Add another exhibition to your ever-expanding list of biennials and triennials to see in 2021.
Now you can tack onto your itinerary Memennial 2020: a Biennial 4 Memes, which will debut in three cities worldwide in December and pay tribute to the phenomenon that has given us doge, ceiling cat, and overly attached girlfriend.
But the show isn’t about LOL memes, per the press release’s ambitious opening lines: “Memes move elections / Memes move revolutions / Memes move consciousness / Memes move laughter out of our dark cavernous guts.” And not only that. According to the release, memes “create society.”
Mirroring their near-instantaneous global spread, the show will take place simultaneously in Seattle, Dallas, and Sydney in the form of meme screenings-cum-dance parties paired with shows of physical artworks, as well as, of course, online exhibits.
The show was conceived by Dallas artist Anam Bahlam and will be curated by Soomi Han, who earned a BFA at Dallas’s Southern Methodist University this year. Bahlam invited Han to participate after seeing her “Me² Meme Art Exhibition” at SMU.
“A meme makes you laugh and gives you breath and gives you life,” Bahlam told Artnet News by phone. “Memes are free and authorless and make me think about society a little differently.
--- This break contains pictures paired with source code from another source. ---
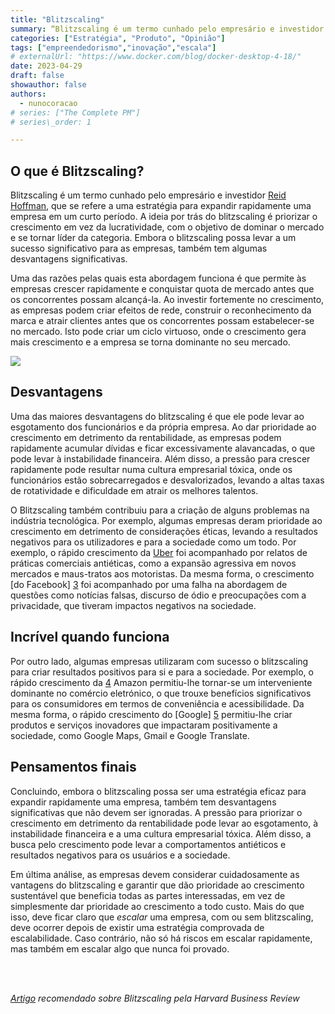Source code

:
 ```yaml
---
title: "Blitzscaling"
summary: “Blitzscaling é um termo cunhado pelo empresário e investidor Reid Hoffman, que se refere a uma estratégia para expandir rapidamente uma empresa em um curto período. A ideia por trás do blitzscaling é priorizar o crescimento em vez da lucratividade, com o objetivo de dominar um mercado e se tornar líder da categoria . Embora o blitzscaling possa levar a um sucesso significativo para as empresas, também tem algumas desvantagens significativas."
categories: ["Estratégia", "Produto", "Opinião"]
tags: ["empreendedorismo","inovação","escala"]
# externalUrl: "https://www.docker.com/blog/docker-desktop-4-18/"
date: 2023-04-29
draft: false
showauthor: false
authors:
  - nunocoracao
# series: ["The Complete PM"]
# series\_order: 1

---
```

## O que é Blitzscaling?
Blitzscaling é um termo cunhado pelo empresário e investidor [Reid Hoffman][1], que se refere a uma estratégia para expandir rapidamente uma empresa em um curto período. A ideia por trás do blitzscaling é priorizar o crescimento em vez da lucratividade, com o objetivo de dominar o mercado e se tornar líder da categoria. Embora o blitzscaling possa levar a um sucesso significativo para as empresas, também tem algumas desvantagens significativas.

Uma das razões pelas quais esta abordagem funciona é que permite às empresas crescer rapidamente e conquistar quota de mercado antes que os concorrentes possam alcançá-la. Ao investir fortemente no crescimento, as empresas podem criar efeitos de rede, construir o reconhecimento da marca e atrair clientes antes que os concorrentes possam estabelecer-se no mercado. Isto pode criar um ciclo virtuoso, onde o crescimento gera mais crescimento e a empresa se torna dominante no seu mercado.

![][imagem-1]


## Desvantagens
Uma das maiores desvantagens do blitzscaling é que ele pode levar ao esgotamento dos funcionários e da própria empresa. Ao dar prioridade ao crescimento em detrimento da rentabilidade, as empresas podem rapidamente acumular dívidas e ficar excessivamente alavancadas, o que pode levar à instabilidade financeira. Além disso, a pressão para crescer rapidamente pode resultar numa cultura empresarial tóxica, onde os funcionários estão sobrecarregados e desvalorizados, levando a altas taxas de rotatividade e dificuldade em atrair os melhores talentos.

O Blitzscaling também contribuiu para a criação de alguns problemas na indústria tecnológica. Por exemplo, algumas empresas deram prioridade ao crescimento em detrimento de considerações éticas, levando a resultados negativos para os utilizadores e para a sociedade como um todo. Por exemplo, o rápido crescimento da [Uber][2] foi acompanhado por relatos de práticas comerciais antiéticas, como a expansão agressiva em novos mercados e maus-tratos aos motoristas. Da mesma forma, o crescimento [do Facebook] [3] foi acompanhado por uma falha na abordagem de questões como notícias falsas, discurso de ódio e preocupações com a privacidade, que tiveram impactos negativos na sociedade.

## Incrível quando funciona
Por outro lado, algumas empresas utilizaram com sucesso o blitzscaling para criar resultados positivos para si e para a sociedade. Por exemplo, o rápido crescimento da [4] Amazon permitiu-lhe tornar-se um interveniente dominante no comércio eletrónico, o que trouxe benefícios significativos para os consumidores em termos de conveniência e acessibilidade. Da mesma forma, o rápido crescimento do [Google] [5] permitiu-lhe criar produtos e serviços inovadores que impactaram positivamente a sociedade, como Google Maps, Gmail e Google Translate.

## Pensamentos finais
Concluindo, embora o blitzscaling possa ser uma estratégia eficaz para expandir rapidamente uma empresa, também tem desvantagens significativas que não devem ser ignoradas. A pressão para priorizar o crescimento em detrimento da rentabilidade pode levar ao esgotamento, à instabilidade financeira e a uma cultura empresarial tóxica. Além disso, a busca pelo crescimento pode levar a comportamentos antiéticos e resultados negativos para os usuários e a sociedade.

Em última análise, as empresas devem considerar cuidadosamente as vantagens do blitzscaling e garantir que dão prioridade ao crescimento sustentável que beneficia todas as partes interessadas, em vez de simplesmente dar prioridade ao crescimento a todo custo. Mais do que isso, deve ficar claro que _escalar_ uma empresa, com ou sem blitzscaling, deve ocorrer depois de existir uma estratégia comprovada de escalabilidade. Caso contrário, não só há riscos em escalar rapidamente, mas também em escalar algo que nunca foi provado.

<br/>
<br/>

*[Artigo][6] recomendado sobre Blitzscaling pela Harvard Business Review*

[1]: https://en.wikipedia.org/wiki/Reid_Hoffman
[2]: https://en.wikipedia.org/wiki/Uber
[3]: https://en.wikipedia.org/wiki/Facebook
[4]: https://en.wikipedia.org/wiki/Amazon_(empresa)
[5]: https://en.wikipedia.org/wiki/Google
[6]: https://hbr.org/2016/04/blitzscaling

[imagem-1]: img/race.jpg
So I wanted to honor these aesthetic creators.”
Confirmed artist participants so far include Sylv Martinez, Hannah Epstein, Rowen Foster, and Culture Hole TV. Some of the memesters include Joelle Bouchard (aka namaste.at.home.dad), Jónó Mí ló, and Sad African Queen.
What’s more, through November 22, you can submit your own memes to the show. And, if you’re an analyst of the phenomenon, you can also submit your insightful commentary.
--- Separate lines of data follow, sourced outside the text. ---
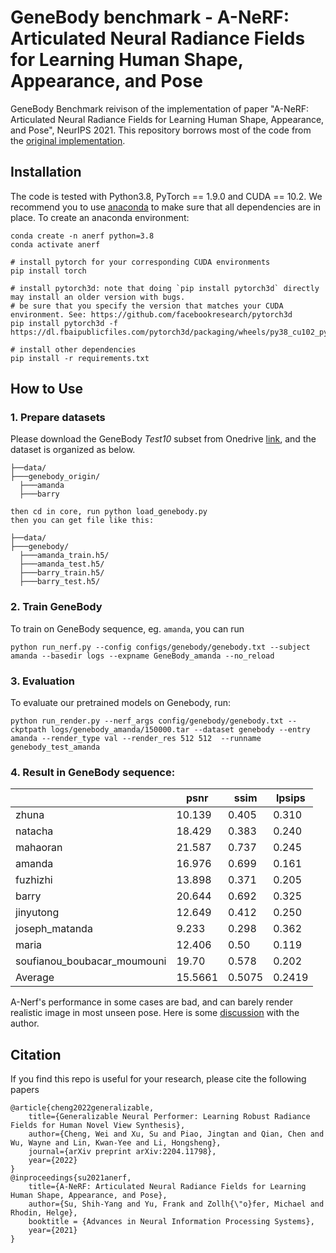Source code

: # GeneBody benchmark - A-NeRF: Articulated Neural Radiance Fields for Learning Human Shape, Appearance, and Pose

GeneBody Benchmark reivison of the implementation of paper "A-NeRF: Articulated Neural Radiance Fields for Learning Human Shape, Appearance, and Pose", NeurIPS 2021. This repository borrows most of the code from the [original implementation](https://github.com/LemonATsu/A-NeRF).



## Installation
The code is tested with Python3.8, PyTorch == 1.9.0 and CUDA == 10.2. We recommend you to use [anaconda](https://www.anaconda.com/) to make sure that all dependencies are in place. To create an anaconda environment:
```
conda create -n anerf python=3.8
conda activate anerf

# install pytorch for your corresponding CUDA environments
pip install torch

# install pytorch3d: note that doing `pip install pytorch3d` directly may install an older version with bugs.
# be sure that you specify the version that matches your CUDA environment. See: https://github.com/facebookresearch/pytorch3d
pip install pytorch3d -f https://dl.fbaipublicfiles.com/pytorch3d/packaging/wheels/py38_cu102_pyt190/download.html

# install other dependencies
pip install -r requirements.txt
```

## How to Use

### 1. Prepare datasets
Please download the GeneBody *Test10* subset from Onedrive [link](https://hkustconnect-my.sharepoint.com/:f:/g/personal/wchengad_connect_ust_hk/EgWKPko5WXdClIg_zsjDSxwBH7LM4waKyJkWaslC-BVfSQ?e=JaDZdQ), and the dataset is organized as below.
```
├──data/
├───genebody_origin/
  ├───amanda
  ├───barry

then cd in core, run python load_genebody.py
then you can get file like this:   

├──data/
├───genebody/
  ├───amanda_train.h5/
  ├───amanda_test.h5/
  ├───barry_train.h5/
  ├───barry_test.h5/
```

### 2. Train GeneBody
To train on GeneBody sequence, eg. `amanda`, you can run  
```
python run_nerf.py --config configs/genebody/genebody.txt --subject amanda --basedir logs --expname GeneBody_amanda --no_reload
```

### 3. Evaluation
To evaluate our pretrained models on Genebody, run:
```
python run_render.py --nerf_args config/genebody/genebody.txt --ckptpath logs/genebody_amanda/150000.tar --dataset genebody --entry amanda --render_type val --render_res 512 512  --runname genebody_test_amanda
```

### 4. Result in GeneBody sequence:
|  | psnr | ssim | lpsips |
| --- | --- | --- | --- |
| zhuna | 10.139 | 0.405 | 0.310 |
| natacha | 18.429 | 0.383 | 0.240 |
| mahaoran | 21.587 | 0.737 | 0.245 |
| amanda | 16.976 | 0.699 | 0.161 |
| fuzhizhi | 13.898 | 0.371 | 0.205 |
| barry | 20.644 | 0.692 | 0.325 |
| jinyutong | 12.649 | 0.412 | 0.250 |
| joseph_matanda | 9.233 | 0.298 | 0.362 |
| maria | 12.406 | 0.50 | 0.119 |
| soufianou_boubacar_moumouni | 19.70 | 0.578 | 0.202 |
| Average | 15.5661 | 0.5075 | 0.2419 |

A-Nerf's performance in some cases are bad, and can barely render realistic image in most unseen pose.
Here is some [discussion](https://github.com/LemonATsu/A-NeRF/issues/8) with the author.

## Citation
If you find this repo is useful for your research, please cite the following papers
```
@article{cheng2022generalizable,
    title={Generalizable Neural Performer: Learning Robust Radiance Fields for Human Novel View Synthesis},
    author={Cheng, Wei and Xu, Su and Piao, Jingtan and Qian, Chen and Wu, Wayne and Lin, Kwan-Yee and Li, Hongsheng},
    journal={arXiv preprint arXiv:2204.11798},
    year={2022}
}
@inproceedings{su2021anerf,
    title={A-NeRF: Articulated Neural Radiance Fields for Learning Human Shape, Appearance, and Pose},
    author={Su, Shih-Yang and Yu, Frank and Zollh{\"o}fer, Michael and Rhodin, Helge},
    booktitle = {Advances in Neural Information Processing Systems},
    year={2021}
}
```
For those not up on these things, English evolutionary biologist Richard Dawkins coined the term meme in his 1976 book to introduce evolutionary principles to the analysis of the dissemination of cultural phenomena.
The term is a shortened version of the ancient Greek “mimeme,” or imitated thing, and rhymes with cream. (It is not pronounced may-may or any other way.) It has become widely used to refer to catchy, ironic text-and-image combinations that spread virally online (to Dawkins’s dismay).